Le procès des jeunes intellectuels de Leningrad poursuivis pour diffusion clandestine de littérature religieuse n’aura surpris que ceux qui avaient cru pouvoir passer par profits et pertes l’éternelle sainte Russie. Si le pouvoir tsariste fut si constant à s’appuyer sur la religion, c’est qu’il savait l’appui solide: le peuple russe est probablement le peuple le plus religieux de la terre.

Staline lui-même savait cela, lui qui, pourtant, n’était pas russe, mais qui se montra si habile à mobiliser le mysticisme de son peuple pendant la grande guerre patriotique[1].

 Deux grands penseurs religieux: Berdiaev et Fidler

N’est-il pas singulier que, même gouvernée par les Soviets et vouée à sa promotion matérielle, la Russie n’en continua pas moins au cours du dernier demi-siècle à fournir à la pensée religieuse plusieurs de ses maîtres les plus profonds?
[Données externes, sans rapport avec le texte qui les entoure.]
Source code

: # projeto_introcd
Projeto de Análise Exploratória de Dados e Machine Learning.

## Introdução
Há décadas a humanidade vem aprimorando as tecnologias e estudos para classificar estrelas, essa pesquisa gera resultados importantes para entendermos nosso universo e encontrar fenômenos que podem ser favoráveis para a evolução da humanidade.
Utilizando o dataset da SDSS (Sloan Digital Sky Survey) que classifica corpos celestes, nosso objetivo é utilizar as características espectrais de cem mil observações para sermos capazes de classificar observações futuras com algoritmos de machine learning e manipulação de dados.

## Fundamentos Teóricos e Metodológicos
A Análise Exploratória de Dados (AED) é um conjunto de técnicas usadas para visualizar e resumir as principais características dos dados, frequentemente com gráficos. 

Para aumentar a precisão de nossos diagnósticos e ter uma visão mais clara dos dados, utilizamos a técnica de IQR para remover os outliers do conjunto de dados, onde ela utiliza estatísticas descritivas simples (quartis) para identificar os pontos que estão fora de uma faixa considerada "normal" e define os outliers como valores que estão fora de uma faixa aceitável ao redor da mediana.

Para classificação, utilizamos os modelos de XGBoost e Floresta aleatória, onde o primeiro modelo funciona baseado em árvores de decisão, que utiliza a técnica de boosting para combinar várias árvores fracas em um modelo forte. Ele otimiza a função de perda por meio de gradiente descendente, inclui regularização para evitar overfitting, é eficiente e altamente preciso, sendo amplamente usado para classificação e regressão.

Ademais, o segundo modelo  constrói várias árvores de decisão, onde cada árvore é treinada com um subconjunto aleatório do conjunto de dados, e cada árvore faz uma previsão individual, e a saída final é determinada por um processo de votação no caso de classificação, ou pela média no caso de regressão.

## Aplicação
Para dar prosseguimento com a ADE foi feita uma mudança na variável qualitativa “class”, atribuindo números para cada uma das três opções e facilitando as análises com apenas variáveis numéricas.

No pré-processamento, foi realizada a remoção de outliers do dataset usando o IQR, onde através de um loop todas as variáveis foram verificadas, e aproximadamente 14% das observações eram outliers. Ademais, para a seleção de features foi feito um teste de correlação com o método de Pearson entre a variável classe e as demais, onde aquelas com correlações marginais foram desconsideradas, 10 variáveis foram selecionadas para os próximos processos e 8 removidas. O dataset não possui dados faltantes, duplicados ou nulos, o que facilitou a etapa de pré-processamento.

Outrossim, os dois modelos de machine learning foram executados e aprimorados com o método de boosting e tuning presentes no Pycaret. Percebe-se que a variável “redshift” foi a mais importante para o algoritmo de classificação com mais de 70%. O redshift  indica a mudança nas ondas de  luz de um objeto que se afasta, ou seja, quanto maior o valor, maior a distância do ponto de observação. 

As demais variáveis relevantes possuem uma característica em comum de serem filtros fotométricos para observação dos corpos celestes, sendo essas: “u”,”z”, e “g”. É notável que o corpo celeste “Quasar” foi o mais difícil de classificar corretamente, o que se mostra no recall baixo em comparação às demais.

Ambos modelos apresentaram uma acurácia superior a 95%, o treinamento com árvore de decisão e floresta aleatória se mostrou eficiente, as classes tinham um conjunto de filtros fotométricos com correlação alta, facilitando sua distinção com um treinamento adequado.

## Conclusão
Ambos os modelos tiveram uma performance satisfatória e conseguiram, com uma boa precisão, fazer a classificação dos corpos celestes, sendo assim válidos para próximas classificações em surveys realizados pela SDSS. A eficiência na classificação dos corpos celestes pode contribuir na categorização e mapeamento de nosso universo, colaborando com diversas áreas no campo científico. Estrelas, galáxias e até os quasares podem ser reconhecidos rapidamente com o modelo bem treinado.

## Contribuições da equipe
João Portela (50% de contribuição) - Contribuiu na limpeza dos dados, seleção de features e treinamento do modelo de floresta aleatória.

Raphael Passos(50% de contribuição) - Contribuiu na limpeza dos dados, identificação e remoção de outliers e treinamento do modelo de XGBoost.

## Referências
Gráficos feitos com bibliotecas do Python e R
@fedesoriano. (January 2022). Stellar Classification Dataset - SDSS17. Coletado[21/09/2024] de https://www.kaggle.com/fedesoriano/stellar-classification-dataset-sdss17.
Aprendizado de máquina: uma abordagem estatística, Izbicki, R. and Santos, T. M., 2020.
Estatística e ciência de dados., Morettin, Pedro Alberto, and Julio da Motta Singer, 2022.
Il a suffi pour cela d’une poignée de philosophes expulsés en 1922 par Lénine (qui, notons-le au passage, se bornait, lui, à ouvrir les frontières devant ses indésirables). Parmi ces hommes, l’un au moins, Berdiaev, fut reconnu comme un maître par les catholiques occidentaux eux-mêmes. Un autre réfugié russe, ami de Berdiaev, serait digne, à mon avis, d’un respect aussi grand: c’est Paul Fidler, l’auteur d’Esprit et Parole, du Meurtre de Dieu, de l’Invité des trois amours[2]. Si Fidler n’a pas atteint la même notoriété, c’est parce qu’il incarne au plus haut point l’introversion qui se cherche, à l’opposé de l’extraversion qui s’exprime. Sa lecture est laborieuse: c’est la découverte d’une solitude dont Parole et Esprit sont les deux pôles. Mais il faut comprendre une parole qui n’est pas le langage et un esprit dépouillé des structures où notre raison se plaît à le concevoir.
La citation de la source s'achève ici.